The plum blossom ribs are delicious in sauce, and I'll see how to make them in sauce.
Ingredients and seasonings to prepare: plum blossom ribs, anise, pepper, sesame leaves, a high degree of white wine, onion, ginger and garlic, rock sugar, soy sauce, soy sauce, curd, oil and salt needless to say, a must.
Processing ingredients, scallions cut into segments, ginger sliced, garlic peeled and patted, fresh pork chop chopped, washed and drained. Peppercorns, star anise, sesame leaves are packed in a separate material, easy to pick out later.
On the pot on the stove, do not put oil or water, the pot is hot, directly put the ribs stir fry. Wait until the whole pot is hot, the ready onion, ginger and garlic are poured into the stir-fry evenly, and then pour white wine, deodorant deodorization. Stir-fry.

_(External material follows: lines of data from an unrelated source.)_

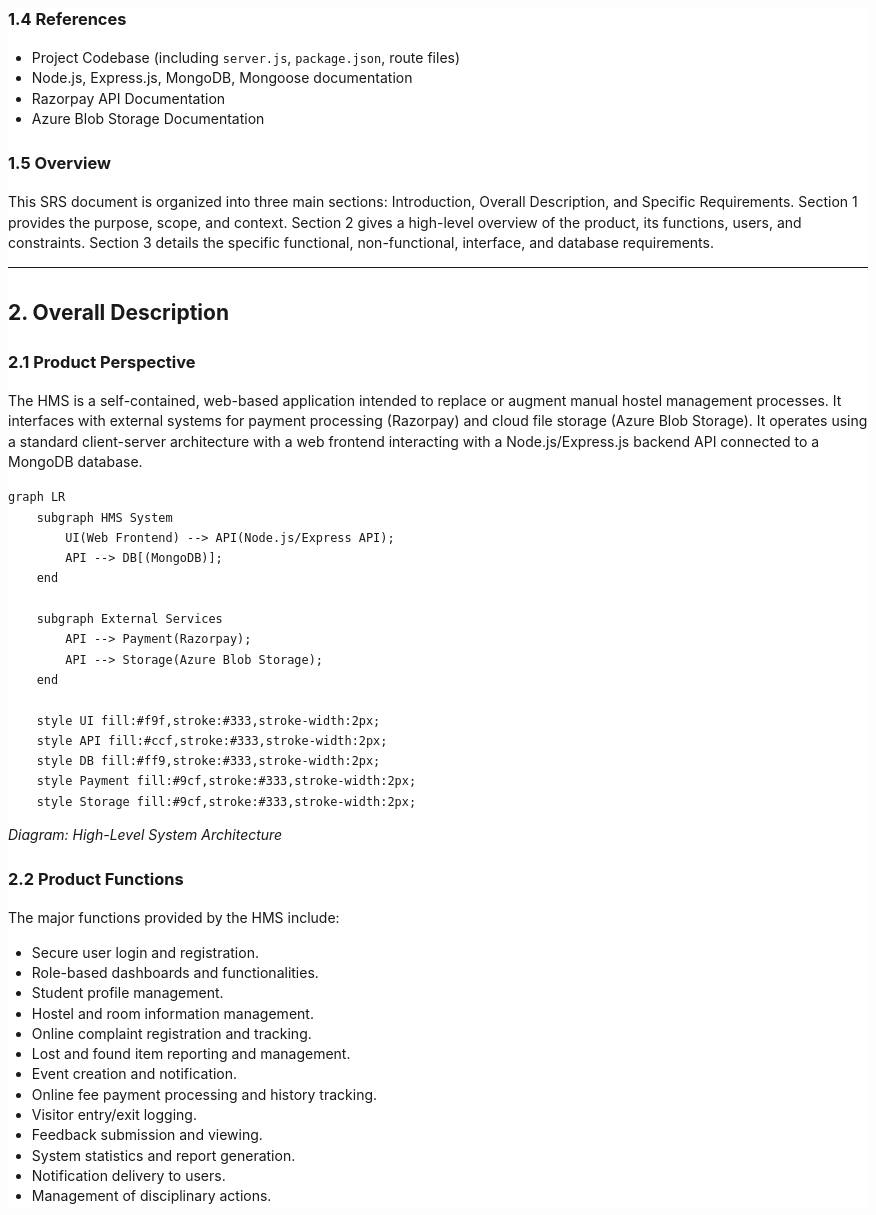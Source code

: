 ### 1.4 References <a name="references"></a>

- Project Codebase (including `server.js`, `package.json`, route files)
- Node.js, Express.js, MongoDB, Mongoose documentation
- Razorpay API Documentation
- Azure Blob Storage Documentation

### 1.5 Overview <a name="overview"></a>

This SRS document is organized into three main sections: Introduction, Overall Description, and Specific Requirements. Section 1 provides the purpose, scope, and context. Section 2 gives a high-level overview of the product, its functions, users, and constraints. Section 3 details the specific functional, non-functional, interface, and database requirements.

---

## 2. Overall Description <a name="overall-description"></a>

### 2.1 Product Perspective <a name="product-perspective"></a>

The HMS is a self-contained, web-based application intended to replace or augment manual hostel management processes. It interfaces with external systems for payment processing (Razorpay) and cloud file storage (Azure Blob Storage). It operates using a standard client-server architecture with a web frontend interacting with a Node.js/Express.js backend API connected to a MongoDB database.

```mermaid
graph LR
    subgraph HMS System
        UI(Web Frontend) --> API(Node.js/Express API);
        API --> DB[(MongoDB)];
    end

    subgraph External Services
        API --> Payment(Razorpay);
        API --> Storage(Azure Blob Storage);
    end

    style UI fill:#f9f,stroke:#333,stroke-width:2px;
    style API fill:#ccf,stroke:#333,stroke-width:2px;
    style DB fill:#ff9,stroke:#333,stroke-width:2px;
    style Payment fill:#9cf,stroke:#333,stroke-width:2px;
    style Storage fill:#9cf,stroke:#333,stroke-width:2px;
```

_Diagram: High-Level System Architecture_

### 2.2 Product Functions <a name="product-functions"></a>

The major functions provided by the HMS include:

- Secure user login and registration.
- Role-based dashboards and functionalities.
- Student profile management.
- Hostel and room information management.
- Online complaint registration and tracking.
- Lost and found item reporting and management.
- Event creation and notification.
- Online fee payment processing and history tracking.
- Visitor entry/exit logging.
- Feedback submission and viewing.
- System statistics and report generation.
- Notification delivery to users.
- Management of disciplinary actions.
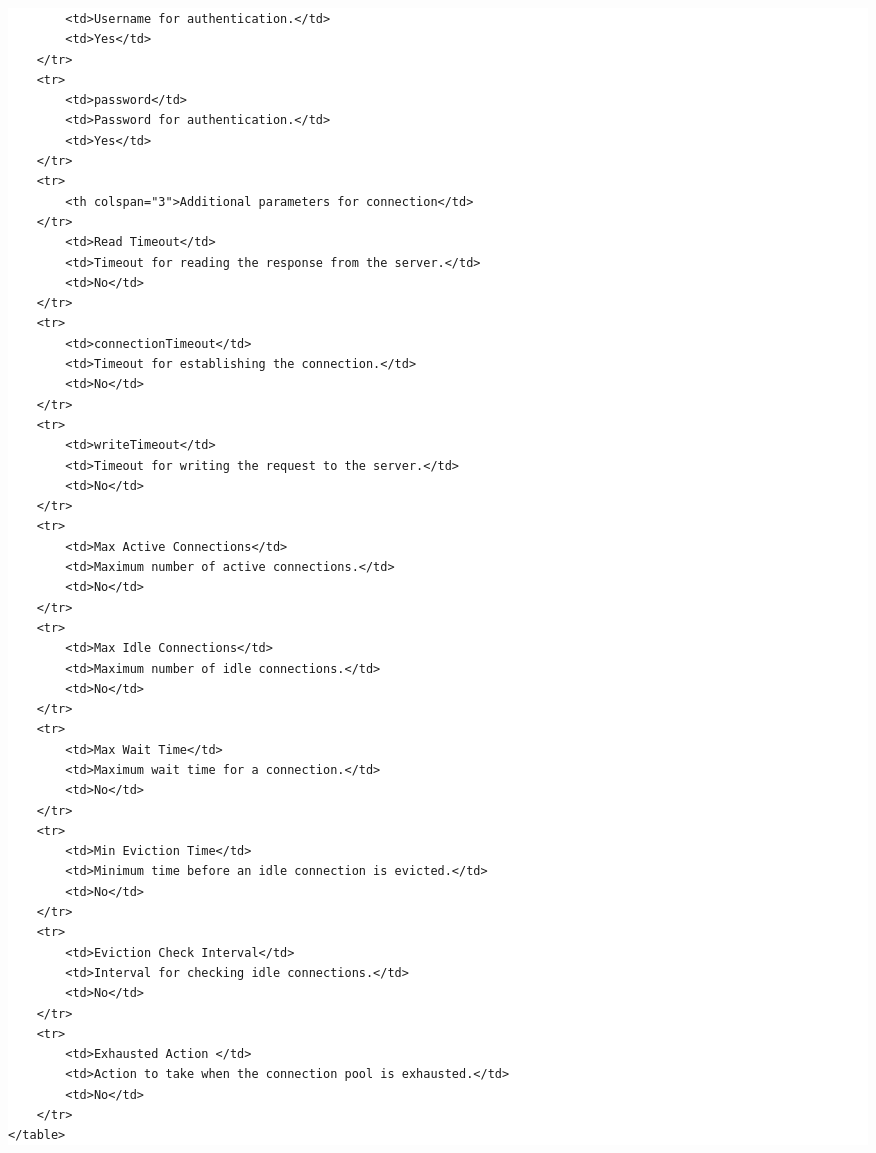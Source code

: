             <td>Username for authentication.</td>
            <td>Yes</td>
        </tr>
        <tr>
            <td>password</td>
            <td>Password for authentication.</td>
            <td>Yes</td>
        </tr>
        <tr>
            <th colspan="3">Additional parameters for connection</td>
        </tr>
            <td>Read Timeout</td>
            <td>Timeout for reading the response from the server.</td>
            <td>No</td>
        </tr>
        <tr>
            <td>connectionTimeout</td>
            <td>Timeout for establishing the connection.</td>
            <td>No</td>
        </tr>
        <tr>
            <td>writeTimeout</td>
            <td>Timeout for writing the request to the server.</td>
            <td>No</td>
        </tr>
        <tr>
            <td>Max Active Connections</td>
            <td>Maximum number of active connections.</td>
            <td>No</td>
        </tr>
        <tr>
            <td>Max Idle Connections</td>
            <td>Maximum number of idle connections.</td>
            <td>No</td>
        </tr>
        <tr>
            <td>Max Wait Time</td>
            <td>Maximum wait time for a connection.</td>
            <td>No</td>
        </tr>
        <tr>
            <td>Min Eviction Time</td>
            <td>Minimum time before an idle connection is evicted.</td>
            <td>No</td>
        </tr>
        <tr>
            <td>Eviction Check Interval</td>
            <td>Interval for checking idle connections.</td>
            <td>No</td>
        </tr>
        <tr>
            <td>Exhausted Action </td>
            <td>Action to take when the connection pool is exhausted.</td>
            <td>No</td>
        </tr>
    </table>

After the ribs stir-fried to white, continue to add seasonings, in turn, add soy sauce, curd juice (you can be curd pieces of broken up with a little water), both color and taste, and then add a little dark soy sauce, out of the color will be more beautiful, the flavor is also stronger.
Steam up for a while on high heat, and then look at the difference between the ribs almost evenly colored, fried out of the water is almost close to the time, add hot water to the pot, in order to not over the ribs prevail. The loaded seasoning bag and rock sugar into it, and then drizzle a little white wine, mix well, cover the lid, turn the heat to simmer until the juice. The white wine will evaporate during the cooking process, so don't worry about the heavy wine flavor.
My pot of almost half an hour of stewing, pork ribs meat rotten off the bone, the flavor is also full, out of the pot. Do it yourself when out of the pot before tasting the salinity, not enough to make up for it.